**Problem statement**
Nothing in the records may be altered. Repeat them in full.

(Plain-text document sources)
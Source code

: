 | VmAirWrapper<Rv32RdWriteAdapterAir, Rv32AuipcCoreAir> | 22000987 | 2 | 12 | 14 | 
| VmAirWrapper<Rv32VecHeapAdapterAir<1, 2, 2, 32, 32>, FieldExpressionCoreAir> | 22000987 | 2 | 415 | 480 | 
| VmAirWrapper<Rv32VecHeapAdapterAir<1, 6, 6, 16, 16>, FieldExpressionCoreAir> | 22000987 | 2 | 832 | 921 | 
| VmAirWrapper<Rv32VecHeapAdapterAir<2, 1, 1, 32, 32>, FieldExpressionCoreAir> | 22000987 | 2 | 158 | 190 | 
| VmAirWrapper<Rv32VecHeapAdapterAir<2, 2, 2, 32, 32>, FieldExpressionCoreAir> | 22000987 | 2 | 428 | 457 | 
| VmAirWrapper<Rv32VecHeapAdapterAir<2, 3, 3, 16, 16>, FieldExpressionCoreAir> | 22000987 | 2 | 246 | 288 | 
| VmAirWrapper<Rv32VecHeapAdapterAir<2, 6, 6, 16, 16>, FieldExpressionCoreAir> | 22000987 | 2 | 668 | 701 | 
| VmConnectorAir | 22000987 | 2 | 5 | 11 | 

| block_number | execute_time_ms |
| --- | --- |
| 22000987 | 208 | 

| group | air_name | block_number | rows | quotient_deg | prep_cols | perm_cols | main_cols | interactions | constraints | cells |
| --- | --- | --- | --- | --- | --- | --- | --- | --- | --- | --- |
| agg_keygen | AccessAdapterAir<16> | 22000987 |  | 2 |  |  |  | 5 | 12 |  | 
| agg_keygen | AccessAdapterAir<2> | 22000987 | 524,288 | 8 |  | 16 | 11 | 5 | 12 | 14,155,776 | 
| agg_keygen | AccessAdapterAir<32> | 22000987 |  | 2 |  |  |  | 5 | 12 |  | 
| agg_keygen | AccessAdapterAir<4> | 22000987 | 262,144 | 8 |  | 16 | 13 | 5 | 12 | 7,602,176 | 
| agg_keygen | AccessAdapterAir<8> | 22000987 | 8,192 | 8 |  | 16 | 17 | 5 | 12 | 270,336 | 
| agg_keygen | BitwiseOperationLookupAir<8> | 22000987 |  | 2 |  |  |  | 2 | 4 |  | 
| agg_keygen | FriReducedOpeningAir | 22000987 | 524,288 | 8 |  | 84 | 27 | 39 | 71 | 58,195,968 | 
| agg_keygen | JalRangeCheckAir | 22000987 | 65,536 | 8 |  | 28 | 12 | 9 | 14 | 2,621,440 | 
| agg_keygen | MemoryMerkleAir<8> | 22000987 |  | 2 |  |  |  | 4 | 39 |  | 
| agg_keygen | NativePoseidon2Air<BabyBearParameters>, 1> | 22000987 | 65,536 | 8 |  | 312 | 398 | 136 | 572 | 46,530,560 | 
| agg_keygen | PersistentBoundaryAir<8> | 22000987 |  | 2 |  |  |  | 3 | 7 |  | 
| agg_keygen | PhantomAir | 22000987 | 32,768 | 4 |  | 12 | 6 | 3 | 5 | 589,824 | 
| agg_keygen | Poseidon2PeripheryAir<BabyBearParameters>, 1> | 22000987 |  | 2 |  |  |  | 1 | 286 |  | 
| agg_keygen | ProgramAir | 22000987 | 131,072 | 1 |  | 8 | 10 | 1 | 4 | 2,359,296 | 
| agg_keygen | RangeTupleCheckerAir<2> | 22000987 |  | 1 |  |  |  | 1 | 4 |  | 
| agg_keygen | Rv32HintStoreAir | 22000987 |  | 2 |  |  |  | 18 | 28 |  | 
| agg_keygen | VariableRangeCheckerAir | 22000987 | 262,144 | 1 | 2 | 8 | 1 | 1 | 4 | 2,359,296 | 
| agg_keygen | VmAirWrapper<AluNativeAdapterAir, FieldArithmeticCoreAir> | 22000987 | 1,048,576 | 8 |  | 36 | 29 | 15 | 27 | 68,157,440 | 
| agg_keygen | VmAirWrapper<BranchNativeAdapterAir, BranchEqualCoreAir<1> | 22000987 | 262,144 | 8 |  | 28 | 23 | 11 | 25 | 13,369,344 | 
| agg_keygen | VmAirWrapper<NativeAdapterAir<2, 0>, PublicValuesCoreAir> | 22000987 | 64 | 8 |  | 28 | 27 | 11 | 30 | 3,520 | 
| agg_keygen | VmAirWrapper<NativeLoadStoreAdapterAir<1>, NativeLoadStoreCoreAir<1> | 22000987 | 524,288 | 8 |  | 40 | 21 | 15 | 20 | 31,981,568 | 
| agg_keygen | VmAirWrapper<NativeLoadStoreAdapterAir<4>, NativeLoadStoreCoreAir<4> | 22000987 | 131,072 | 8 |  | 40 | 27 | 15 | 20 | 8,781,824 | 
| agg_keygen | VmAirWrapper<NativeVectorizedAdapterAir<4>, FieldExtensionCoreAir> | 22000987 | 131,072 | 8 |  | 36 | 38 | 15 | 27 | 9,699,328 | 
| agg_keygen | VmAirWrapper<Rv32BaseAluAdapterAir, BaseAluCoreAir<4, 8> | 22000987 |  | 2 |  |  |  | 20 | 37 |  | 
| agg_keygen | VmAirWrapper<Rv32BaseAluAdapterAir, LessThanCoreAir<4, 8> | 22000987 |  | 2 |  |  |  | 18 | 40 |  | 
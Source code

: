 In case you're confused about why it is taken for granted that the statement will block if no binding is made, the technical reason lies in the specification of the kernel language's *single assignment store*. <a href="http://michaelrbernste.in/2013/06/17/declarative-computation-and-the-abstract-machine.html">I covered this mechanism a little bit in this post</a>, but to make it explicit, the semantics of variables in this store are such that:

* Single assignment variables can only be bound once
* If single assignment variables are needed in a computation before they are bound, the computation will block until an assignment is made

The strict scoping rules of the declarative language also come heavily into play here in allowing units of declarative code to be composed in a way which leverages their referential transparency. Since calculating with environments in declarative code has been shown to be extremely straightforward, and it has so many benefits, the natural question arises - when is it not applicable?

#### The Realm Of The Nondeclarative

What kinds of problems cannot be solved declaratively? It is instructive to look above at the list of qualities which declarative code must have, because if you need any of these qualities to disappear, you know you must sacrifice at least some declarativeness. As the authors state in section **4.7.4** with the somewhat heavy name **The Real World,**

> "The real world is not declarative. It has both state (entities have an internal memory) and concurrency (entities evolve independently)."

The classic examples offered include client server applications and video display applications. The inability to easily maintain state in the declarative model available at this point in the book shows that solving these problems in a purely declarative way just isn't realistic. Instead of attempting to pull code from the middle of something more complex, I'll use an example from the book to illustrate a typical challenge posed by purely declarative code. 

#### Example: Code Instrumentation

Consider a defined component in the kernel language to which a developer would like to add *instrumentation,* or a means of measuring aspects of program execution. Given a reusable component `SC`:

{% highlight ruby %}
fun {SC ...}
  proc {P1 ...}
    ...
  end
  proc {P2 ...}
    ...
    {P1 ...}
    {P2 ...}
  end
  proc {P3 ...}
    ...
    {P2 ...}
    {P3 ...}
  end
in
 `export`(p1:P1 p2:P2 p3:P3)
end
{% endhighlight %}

**Answer to the problem**
Source code

: | VmAirWrapper<Rv32RdWriteAdapterAir, Rv32AuipcCoreAir> | 22000987 | 2 | 12 | 14 | 
| VmAirWrapper<Rv32VecHeapAdapterAir<1, 2, 2, 32, 32>, FieldExpressionCoreAir> | 22000987 | 2 | 415 | 480 | 
| VmAirWrapper<Rv32VecHeapAdapterAir<1, 6, 6, 16, 16>, FieldExpressionCoreAir> | 22000987 | 2 | 832 | 921 | 
| VmAirWrapper<Rv32VecHeapAdapterAir<2, 1, 1, 32, 32>, FieldExpressionCoreAir> | 22000987 | 2 | 158 | 190 | 
| VmAirWrapper<Rv32VecHeapAdapterAir<2, 2, 2, 32, 32>, FieldExpressionCoreAir> | 22000987 | 2 | 428 | 457 | 
| VmAirWrapper<Rv32VecHeapAdapterAir<2, 3, 3, 16, 16>, FieldExpressionCoreAir> | 22000987 | 2 | 246 | 288 | 
| VmAirWrapper<Rv32VecHeapAdapterAir<2, 6, 6, 16, 16>, FieldExpressionCoreAir> | 22000987 | 2 | 668 | 701 | 
| VmConnectorAir | 22000987 | 2 | 5 | 11 | 

| block_number | execute_time_ms |
| --- | --- |
| 22000987 | 208 | 

| group | air_name | block_number | rows | quotient_deg | prep_cols | perm_cols | main_cols | interactions | constraints | cells |
| --- | --- | --- | --- | --- | --- | --- | --- | --- | --- | --- |
| agg_keygen | AccessAdapterAir<16> | 22000987 |  | 2 |  |  |  | 5 | 12 |  | 
| agg_keygen | AccessAdapterAir<2> | 22000987 | 524,288 | 8 |  | 16 | 11 | 5 | 12 | 14,155,776 | 
| agg_keygen | AccessAdapterAir<32> | 22000987 |  | 2 |  |  |  | 5 | 12 |  | 
| agg_keygen | AccessAdapterAir<4> | 22000987 | 262,144 | 8 |  | 16 | 13 | 5 | 12 | 7,602,176 | 
| agg_keygen | AccessAdapterAir<8> | 22000987 | 8,192 | 8 |  | 16 | 17 | 5 | 12 | 270,336 | 
| agg_keygen | BitwiseOperationLookupAir<8> | 22000987 |  | 2 |  |  |  | 2 | 4 |  | 
| agg_keygen | FriReducedOpeningAir | 22000987 | 524,288 | 8 |  | 84 | 27 | 39 | 71 | 58,195,968 | 
| agg_keygen | JalRangeCheckAir | 22000987 | 65,536 | 8 |  | 28 | 12 | 9 | 14 | 2,621,440 | 
| agg_keygen | MemoryMerkleAir<8> | 22000987 |  | 2 |  |  |  | 4 | 39 |  | 
| agg_keygen | NativePoseidon2Air<BabyBearParameters>, 1> | 22000987 | 65,536 | 8 |  | 312 | 398 | 136 | 572 | 46,530,560 | 
| agg_keygen | PersistentBoundaryAir<8> | 22000987 |  | 2 |  |  |  | 3 | 7 |  | 
| agg_keygen | PhantomAir | 22000987 | 32,768 | 4 |  | 12 | 6 | 3 | 5 | 589,824 | 
| agg_keygen | Poseidon2PeripheryAir<BabyBearParameters>, 1> | 22000987 |  | 2 |  |  |  | 1 | 286 |  | 
| agg_keygen | ProgramAir | 22000987 | 131,072 | 1 |  | 8 | 10 | 1 | 4 | 2,359,296 | 
| agg_keygen | RangeTupleCheckerAir<2> | 22000987 |  | 1 |  |  |  | 1 | 4 |  | 
| agg_keygen | Rv32HintStoreAir | 22000987 |  | 2 |  |  |  | 18 | 28 |  | 
| agg_keygen | VariableRangeCheckerAir | 22000987 | 262,144 | 1 | 2 | 8 | 1 | 1 | 4 | 2,359,296 | 
| agg_keygen | VmAirWrapper<AluNativeAdapterAir, FieldArithmeticCoreAir> | 22000987 | 1,048,576 | 8 |  | 36 | 29 | 15 | 27 | 68,157,440 | 
| agg_keygen | VmAirWrapper<BranchNativeAdapterAir, BranchEqualCoreAir<1> | 22000987 | 262,144 | 8 |  | 28 | 23 | 11 | 25 | 13,369,344 | 
| agg_keygen | VmAirWrapper<NativeAdapterAir<2, 0>, PublicValuesCoreAir> | 22000987 | 64 | 8 |  | 28 | 27 | 11 | 30 | 3,520 | 
| agg_keygen | VmAirWrapper<NativeLoadStoreAdapterAir<1>, NativeLoadStoreCoreAir<1> | 22000987 | 524,288 | 8 |  | 40 | 21 | 15 | 20 | 31,981,568 | 
| agg_keygen | VmAirWrapper<NativeLoadStoreAdapterAir<4>, NativeLoadStoreCoreAir<4> | 22000987 | 131,072 | 8 |  | 40 | 27 | 15 | 20 | 8,781,824 | 
| agg_keygen | VmAirWrapper<NativeVectorizedAdapterAir<4>, FieldExtensionCoreAir> | 22000987 | 131,072 | 8 |  | 36 | 38 | 15 | 27 | 9,699,328 | 
| agg_keygen | VmAirWrapper<Rv32BaseAluAdapterAir, BaseAluCoreAir<4, 8> | 22000987 |  | 2 |  |  |  | 20 | 37 |  | 
| agg_keygen | VmAirWrapper<Rv32BaseAluAdapterAir, LessThanCoreAir<4, 8> | 22000987 |  | 2 |  |  |  | 18 | 40 |  | 
Source code

: In case you're confused about why it is taken for granted that the statement will block if no binding is made, the technical reason lies in the specification of the kernel language's *single assignment store*. <a href="http://michaelrbernste.in/2013/06/17/declarative-computation-and-the-abstract-machine.html">I covered this mechanism a little bit in this post</a>, but to make it explicit, the semantics of variables in this store are such that:

* Single assignment variables can only be bound once
* If single assignment variables are needed in a computation before they are bound, the computation will block until an assignment is made

The strict scoping rules of the declarative language also come heavily into play here in allowing units of declarative code to be composed in a way which leverages their referential transparency. Since calculating with environments in declarative code has been shown to be extremely straightforward, and it has so many benefits, the natural question arises - when is it not applicable?

#### The Realm Of The Nondeclarative

What kinds of problems cannot be solved declaratively? It is instructive to look above at the list of qualities which declarative code must have, because if you need any of these qualities to disappear, you know you must sacrifice at least some declarativeness. As the authors state in section **4.7.4** with the somewhat heavy name **The Real World,**

> "The real world is not declarative. It has both state (entities have an internal memory) and concurrency (entities evolve independently)."

The classic examples offered include client server applications and video display applications. The inability to easily maintain state in the declarative model available at this point in the book shows that solving these problems in a purely declarative way just isn't realistic. Instead of attempting to pull code from the middle of something more complex, I'll use an example from the book to illustrate a typical challenge posed by purely declarative code. 

#### Example: Code Instrumentation

Consider a defined component in the kernel language to which a developer would like to add *instrumentation,* or a means of measuring aspects of program execution. Given a reusable component `SC`:

{% highlight ruby %}
fun {SC ...}
  proc {P1 ...}
    ...
  end
  proc {P2 ...}
    ...
    {P1 ...}
    {P2 ...}
  end
  proc {P3 ...}
    ...
    {P2 ...}
    {P3 ...}
  end
in
 `export`(p1:P1 p2:P2 p3:P3)
end
{% endhighlight %}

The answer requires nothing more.